* EXTRACTED MATERIAL:

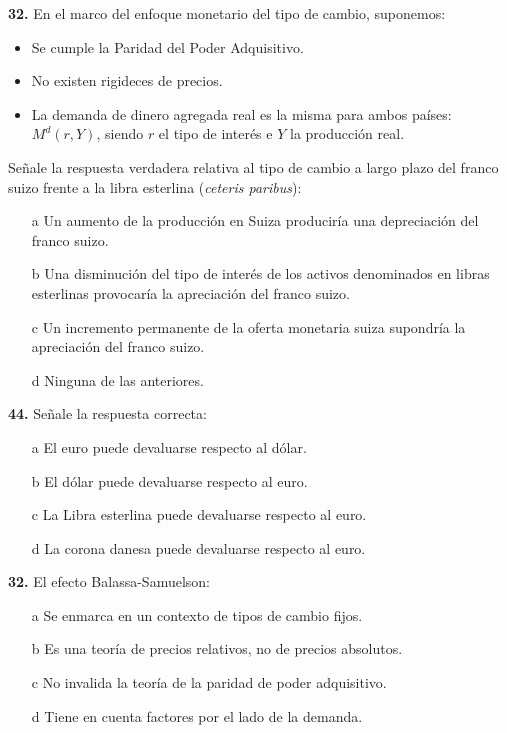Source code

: \documentclass{nuevotema}
\begin{document}
\textbf{32.} En el marco del enfoque monetario del tipo de cambio, suponemos:

\begin{itemize}
	\item Se cumple la Paridad del Poder Adquisitivo.
	\item No existen rigideces de precios.
	\item La demanda de dinero agregada real es la misma para ambos países: $M^d (r, Y)$, siendo $r$ el tipo de interés e $Y$ la producción real.
\end{itemize}

Señale la respuesta verdadera relativa al tipo de cambio a largo plazo del franco suizo frente a la libra esterlina (\textit{ceteris paribus}):
\begin{enumerate}
	\item[a] Un aumento de la producción en Suiza produciría una depreciación del franco suizo.
	\item[b] Una disminución del tipo de interés de los activos denominados en libras esterlinas provocaría la apreciación del franco suizo.
	\item[c] Un incremento permanente de la oferta monetaria suiza supondría la apreciación del franco suizo.
	\item[d] Ninguna de las anteriores.
\end{enumerate}


\textbf{44.} Señale la respuesta correcta:
\begin{enumerate}
	\item[a] El euro puede devaluarse respecto al dólar.
	\item[b] El dólar puede devaluarse respecto al euro.
	\item[c] La Libra esterlina puede devaluarse respecto al euro.
	\item[d] La corona danesa puede devaluarse respecto al euro.
\end{enumerate}

\textbf{32.} El efecto Balassa-Samuelson:
\begin{itemize}
	\item[a] Se enmarca en un contexto de tipos de cambio fijos.
	\item[b] Es una teoría de precios relativos, no de precios absolutos.
	\item[c] No invalida la teoría de la paridad de poder adquisitivo.
	\item[d] Tiene en cuenta factores por el lado de la demanda.
\end{itemize}
\end{document}
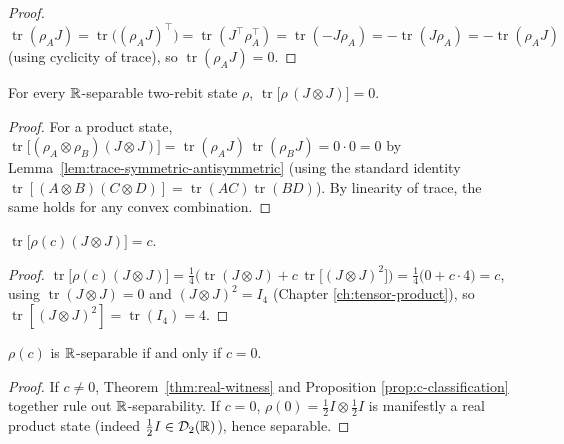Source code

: \begin{proof}
$\operatorname{tr}(\rho_A J) = \operatorname{tr}\big((\rho_A J)^\top\big) =
\operatorname{tr}(J^\top \rho_A^\top) = \operatorname{tr}(-J\rho_A) =
-\operatorname{tr}(J\rho_A) = -\operatorname{tr}(\rho_A J)$ (using
cyclicity of trace), so $\operatorname{tr}(\rho_A J) = 0$.
\end{proof}

\begin{theorem}
\label{thm:real-witness}
For every $\R$-separable two-rebit state $\rho$, $\operatorname{tr}\big[\rho\,
(J\otimes J)\big] = 0$.
\end{theorem}

\begin{proof}
For a product state, $\operatorname{tr}\big[(\rho_A\otimes\rho_B)(J\otimes
J)\big] = \operatorname{tr}(\rho_A J)\,\operatorname{tr}(\rho_B J) = 0\cdot 0 =
0$ by Lemma~\ref{lem:trace-symmetric-antisymmetric} (using the standard
identity $\operatorname{tr}[(A\otimes B)(C\otimes D)] = \operatorname{tr}(AC)
\operatorname{tr}(BD)$). By linearity of trace, the same holds for any convex
combination.
\end{proof}

\begin{proposition}
\label{prop:c-classification}
$\operatorname{tr}\big[\rho(c)(J\otimes J)\big] = c$.
\end{proposition}

\begin{proof}
$\operatorname{tr}\big[\rho(c)(J\otimes J)\big] = \tfrac14\big(
\operatorname{tr}(J\otimes J) + c\,\operatorname{tr}\big[(J\otimes J)^2\big]
\big) = \tfrac14\big(0 + c\cdot 4\big) = c$, using
$\operatorname{tr}(J\otimes J)=0$ and $(J\otimes J)^2 = I_4$ (Chapter
\ref{ch:tensor-product}), so $\operatorname{tr}[(J\otimes J)^2] =
\operatorname{tr}(I_4) = 4$.
\end{proof}

\begin{corollary}
\label{cor:real-classification}
$\rho(c)$ is $\R$-separable if and only if $c=0$.
\end{corollary}

\begin{proof}
If $c\ne0$, Theorem~\ref{thm:real-witness} and Proposition
\ref{prop:c-classification} together rule out $\R$-separability. If $c=0$,
$\rho(0) = \tfrac12I \otimes \tfrac12I$ is manifestly a real product state
(indeed $\tfrac12I \in \mathcal D_2(\R)$), hence separable.
\end{proof}

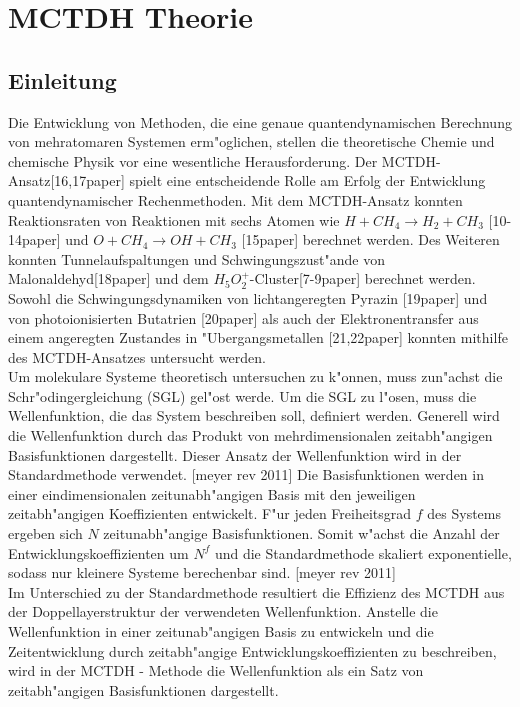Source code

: \chapter{MCTDH Theorie}

\section{Einleitung}
Die Entwicklung von Methoden, die eine genaue quantendynamischen Berechnung von mehratomaren Systemen erm"oglichen, stellen die theoretische Chemie und
chemische Physik vor eine wesentliche Herausforderung.
Der MCTDH-Ansatz[16,17paper] spielt eine entscheidende Rolle am Erfolg der Entwicklung quantendynamischer Rechenmethoden.
Mit dem MCTDH-Ansatz konnten Reaktionsraten von Reaktionen mit sechs Atomen wie $H+CH_{4} \rightarrow H_{2} + CH_{3}$ [10-14paper]
und $ O + CH_{4} \rightarrow OH + CH_{3} $ [15paper] berechnet werden.
Des Weiteren konnten Tunnelaufspaltungen und Schwingungszust"ande von Malonaldehyd[18paper] und dem $ H_{5}O^{+}_{2} $-Cluster[7-9paper] berechnet werden.
Sowohl die Schwingungsdynamiken von lichtangeregten Pyrazin [19paper] und von photoionisierten Butatrien [20paper] als auch der Elektronentransfer
aus einem angeregten Zustandes in "Ubergangsmetallen [21,22paper]  konnten mithilfe des MCTDH-Ansatzes untersucht werden.
\\Um molekulare Systeme theoretisch untersuchen zu k"onnen, muss zun"achst die Schr"odingergleichung (SGL) gel"ost werde.
Um die SGL zu l"osen, muss die Wellenfunktion, die das System beschreiben soll, definiert werden.
Generell wird die Wellenfunktion durch das Produkt von mehrdimensionalen zeitabh"angigen Basisfunktionen dargestellt.
Dieser Ansatz der Wellenfunktion wird in der Standardmethode verwendet. [meyer rev 2011]
 Die Basisfunktionen werden in einer eindimensionalen zeitunabh"angigen Basis mit den jeweiligen zeitabh"angigen Koeffizienten entwickelt.
F"ur jeden Freiheitsgrad $f$ des Systems ergeben sich $N$ zeitunabh"angige Basisfunktionen. Somit w"achst die Anzahl der Entwicklungskoeffizienten um $N^{f}$ und
die Standardmethode skaliert exponentielle, sodass nur kleinere Systeme berechenbar sind. [meyer rev 2011]
  \\ Im Unterschied zu der Standardmethode resultiert die Effizienz des MCTDH aus der Doppellayerstruktur der verwendeten Wellenfunktion.
Anstelle die Wellenfunktion in einer zeitunab"angigen Basis zu entwickeln und die Zeitentwicklung durch zeitabh"angige Entwicklungskoeffizienten zu beschreiben,
wird in der MCTDH - Methode die Wellenfunktion als ein Satz von zeitabh"angigen Basisfunktionen dargestellt.

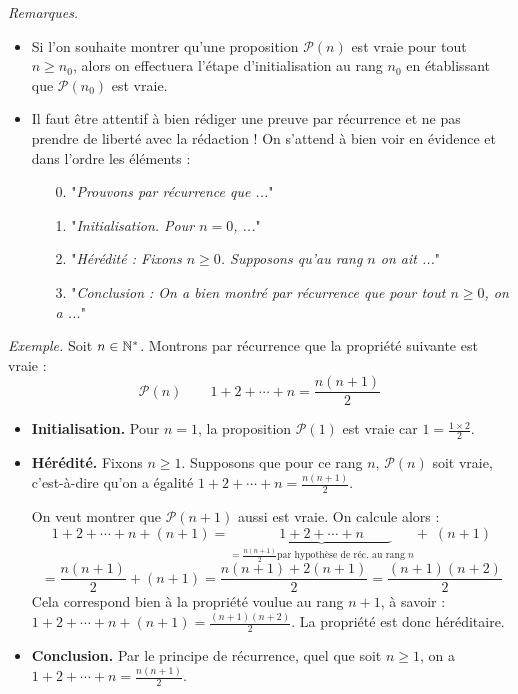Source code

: \documentclass[11pt,class=report,crop=false]{standalone}
\begin{document}
\emph{Remarques.}   
\begin{itemize}
    \item Si l'on souhaite montrer qu'une proposition $\mathcal{P}(n)$ est vraie pour tout $n \geq n_0$, alors on effectuera l'étape d'initialisation au rang $n_0$ en établissant que $\mathcal{P}(n_0)$ est vraie.
    
    \item Il faut être attentif à bien rédiger une preuve par récurrence et ne pas prendre de liberté avec la rédaction ! On s'attend à bien voir en évidence et dans l'ordre les éléments :
    \begin{itemize} 
            \item[0.] "\emph{Prouvons par récurrence que ...}"
            \item[1.] "\emph{Initialisation. Pour $n=0$, ...}"
            \item[2.] "\emph{Hérédité : Fixons $n\ge0$. Supposons qu'au rang $n$ on ait ...}"
            \item[3.] "\emph{Conclusion : On a bien montré par récurrence que pour tout $n \ge 0$, on a ...}"
        \end{itemize}
\end{itemize}



\emph{Exemple.}
Soit $n\in\mathbb{N}^*$. Montrons par récurrence que la propriété suivante est vraie : 
$$\mathcal{P}(n) \qquad 1+2+\cdots+n =\frac{n(n+1)}{2}$$
\begin{itemize}
    \item \textbf{Initialisation.} 
    Pour $n=1$, la proposition $\mathcal{P}(1)$ est vraie car  $1 = \frac{1 \times 2}{2}$.
    
    \item \textbf{Hérédité.}
    Fixons $n\ge1$.
    Supposons que pour ce rang $n$, $\mathcal{P}(n)$ soit vraie, c'est-à-dire qu'on a égalité 
    $1+2+\cdots+n=\frac{n(n+1)}{2}$.
    
    On veut montrer que $\mathcal{P}(n+1)$ aussi est vraie.
    On calcule alors :
    $$1+2+\cdots+n + (n+1) = \underbrace{\qquad 1 + 2 + \cdots + n \qquad }_{= \frac{n(n+1)}{2} \text{par hypothèse de réc. au rang $n$}} + \; (n+1) $$ 
    $$ = \frac{n(n+1)}{2} + (n+1)= \frac{n(n+1) + 2(n+1)}{2}=\frac{(n+1)(n+2)}{2}$$
    Cela correspond bien à la propriété voulue au rang $n+1$, à savoir : $1+2+\cdots+n + (n+1) =\frac{(n+1)(n+2)}{2}$. La propriété est donc héréditaire.
    
    \item \textbf{Conclusion.} Par le principe de récurrence, quel que soit $n \ge 1$, on a $1+2+\cdots+n=\frac{n(n+1)}{2}$.
\end{itemize}
\end{document}
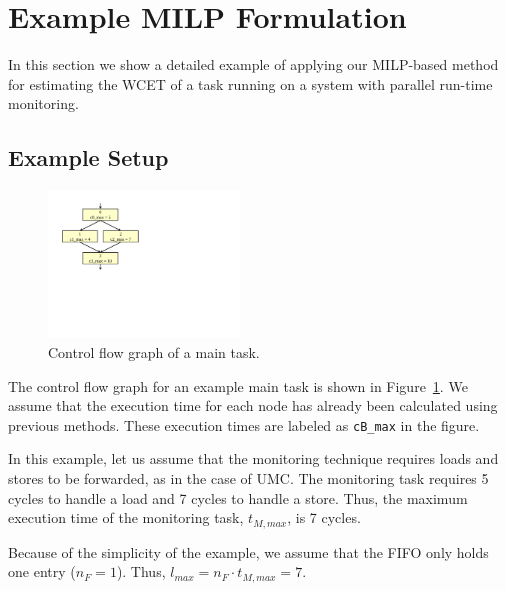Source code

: \section{Example MILP Formulation}
\label{sec:example}


In this section we show a detailed example of applying our MILP-based method
for estimating the WCET of a task running on a system with parallel run-time
monitoring.

\subsection{Example Setup}

\begin{figure}[htb]
  \begin{center}
    \vspace{-0.0in}
    \includegraphics[width=2.0in]{figs/monitoring_wcet/cfg.pdf}
    \vspace{-0.1in}
    \caption{Control flow graph of a main task.}
    \label{fig:app.cfg}
    \vspace{-0.2in}
  \end{center}
\end{figure}

The control flow graph for an example main task is shown in Figure~\ref{fig:app.cfg}. We assume
that the execution time for each node has already been calculated using
previous methods. These execution times are labeled as {\tt cB\_max} in the figure.

In this example, let us assume that the monitoring technique requires loads and stores 
to be forwarded, as
in the case of UMC. The monitoring task requires 5 cycles to handle a load and
7 cycles to handle a store. Thus, the maximum execution time of the monitoring
task, $t_{M, max}$, is 7 cycles.

Because of the simplicity of the example, we assume that the FIFO only holds one entry ($n_F = 1$). Thus, $l_{max} = n_F \cdot t_{M, max} = 7$.

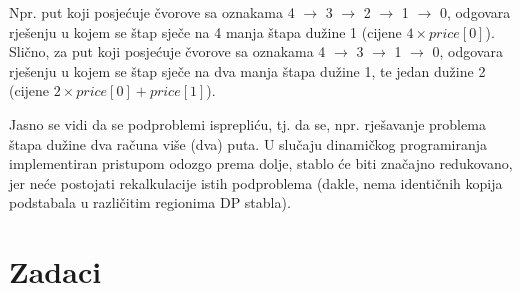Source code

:   Npr. put koji posjećuje čvorove sa oznakama 4 $\rightarrow$ 3 $\rightarrow$ 2 $\rightarrow$ 1 $\rightarrow$ 0, odgovara rješenju u kojem se štap sječe na 4 manja štapa dužine 1 (cijene $4 \times price[0]$). Slično, za put koji posjećuje čvorove sa oznakama 4 $\rightarrow$ 3 $\rightarrow$ 1 $\rightarrow$ 0, odgovara rješenju u kojem se štap sječe na dva manja štapa dužine 1, te jedan dužine 2 (cijene $2 \times price[0] + price[1]$).   
  
   Jasno se vidi da se podproblemi isprepliću, tj. da se, npr. rješavanje problema štapa dužine dva računa više (dva) puta. U slučaju dinamičkog programiranja implementiran  pristupom odozgo prema dolje, stablo će biti značajno redukovano, jer neće postojati rekalkulacije istih podproblema (dakle, nema identičnih kopija podstabala u različitim regionima DP stabla). 
 

\section*{Zadaci}

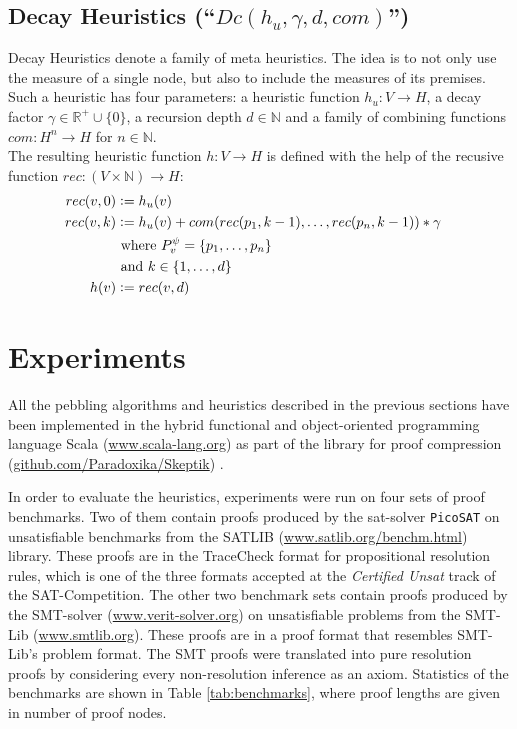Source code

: \documentclass{llncs}
\newcommand{\defeq}{\mathrel{\mathop:}=}
\begin{document}
\subsection{Decay Heuristics (``$Dc(h_u,\gamma,d,com)$'') }
\label{sec:decay}
Decay Heuristics denote a family of meta heuristics. 
The idea is to not only use the measure of a single node, but also to include the measures of its premises.
Such a heuristic has four parameters: a heuristic function $h_u: V \rightarrow H$, a decay factor $\gamma \in \mathbb{R}^+ \cup \{0\}$, a recursion depth $d \in \mathbb{N}$ and a family of combining functions $com: H^n \rightarrow H$ for $n \in \mathbb{N}$.\\
The resulting heuristic function $h: V \rightarrow H$ is defined with the help of the recusive function $rec: (V \times \mathbb{N}) \rightarrow H$:
\begin{align*}
	rec(\n,0) &\defeq h_u(\n) \\
	rec(\n,k) &\defeq h_u(\n) + com(rec(p_1,k-1),\ldots,rec(p_n,k-1)) * \gamma\\
	& \text{ where } \Premises{\n}{\psi} = \{p_1,\ldots,p_n\}\\
	& \text{ and } k \in \{1,\ldots,d\} \\
	h(\n) &\defeq rec(\n,d) &
\end{align*}


\section{Experiments} 
\label{sec:exp}

All the pebbling algorithms and heuristics described in the previous sections have been implemented in the hybrid functional and object-oriented programming
language Scala (\url{www.scala-lang.org}) as part of the \skeptik library for proof compression (\url{github.com/Paradoxika/Skeptik}) \cite{ToDo:SkeptikSystemDescription}.

In order to evaluate the heuristics, experiments were run on four sets of proof benchmarks. Two of them contain proofs produced by the sat-solver \texttt{PicoSAT} \cite{Biere_picosatessentials} on unsatisfiable benchmarks from the SATLIB (\url{www.satlib.org/benchm.html}) library. These proofs are in the TraceCheck format for propositional resolution rules, which is one of the three formats accepted at the \emph{Certified Unsat} track of the SAT-Competition. 
The other two benchmark sets contain proofs produced by the SMT-solver {\veriT} (\url{www.verit-solver.org}) 
on unsatisfiable problems from the SMT-Lib (\url{www.smtlib.org}). These proofs are in a proof format that resembles SMT-Lib's problem format.
The SMT proofs were translated into pure resolution proofs by considering every non-resolution inference as an axiom.
%
Statistics of the benchmarks are shown in Table \ref{tab:benchmarks}, where proof lengths are given in number of proof nodes.
\end{document}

* INSTRUCTIONS FOR THE TASK: Extract, without any images, the part of the material above that opens with the line containing "only if $c=0$." and closes with the line containing "Um die SGL zu", both lines included.

* RESPONSE TO THIS EXERCISE:
$\rho(c)$ is $\R$-separable if and only if $c=0$.
\end{corollary}

\begin{proof}
If $c\ne0$, Theorem~\ref{thm:real-witness} and Proposition
\ref{prop:c-classification} together rule out $\R$-separability. If $c=0$,
$\rho(0) = \tfrac12I \otimes \tfrac12I$ is manifestly a real product state
(indeed $\tfrac12I \in \mathcal D_2(\R)$), hence separable.
\end{proof}

Source code

: \chapter{MCTDH Theorie}

\section{Einleitung}
Die Entwicklung von Methoden, die eine genaue quantendynamischen Berechnung von mehratomaren Systemen erm"oglichen, stellen die theoretische Chemie und
chemische Physik vor eine wesentliche Herausforderung.
Der MCTDH-Ansatz[16,17paper] spielt eine entscheidende Rolle am Erfolg der Entwicklung quantendynamischer Rechenmethoden.
Mit dem MCTDH-Ansatz konnten Reaktionsraten von Reaktionen mit sechs Atomen wie $H+CH_{4} \rightarrow H_{2} + CH_{3}$ [10-14paper]
und $ O + CH_{4} \rightarrow OH + CH_{3} $ [15paper] berechnet werden.
Des Weiteren konnten Tunnelaufspaltungen und Schwingungszust"ande von Malonaldehyd[18paper] und dem $ H_{5}O^{+}_{2} $-Cluster[7-9paper] berechnet werden.
Sowohl die Schwingungsdynamiken von lichtangeregten Pyrazin [19paper] und von photoionisierten Butatrien [20paper] als auch der Elektronentransfer
aus einem angeregten Zustandes in "Ubergangsmetallen [21,22paper]  konnten mithilfe des MCTDH-Ansatzes untersucht werden.
\\Um molekulare Systeme theoretisch untersuchen zu k"onnen, muss zun"achst die Schr"odingergleichung (SGL) gel"ost werde.
Um die SGL zu l"osen, muss die Wellenfunktion, die das System beschreiben soll, definiert werden.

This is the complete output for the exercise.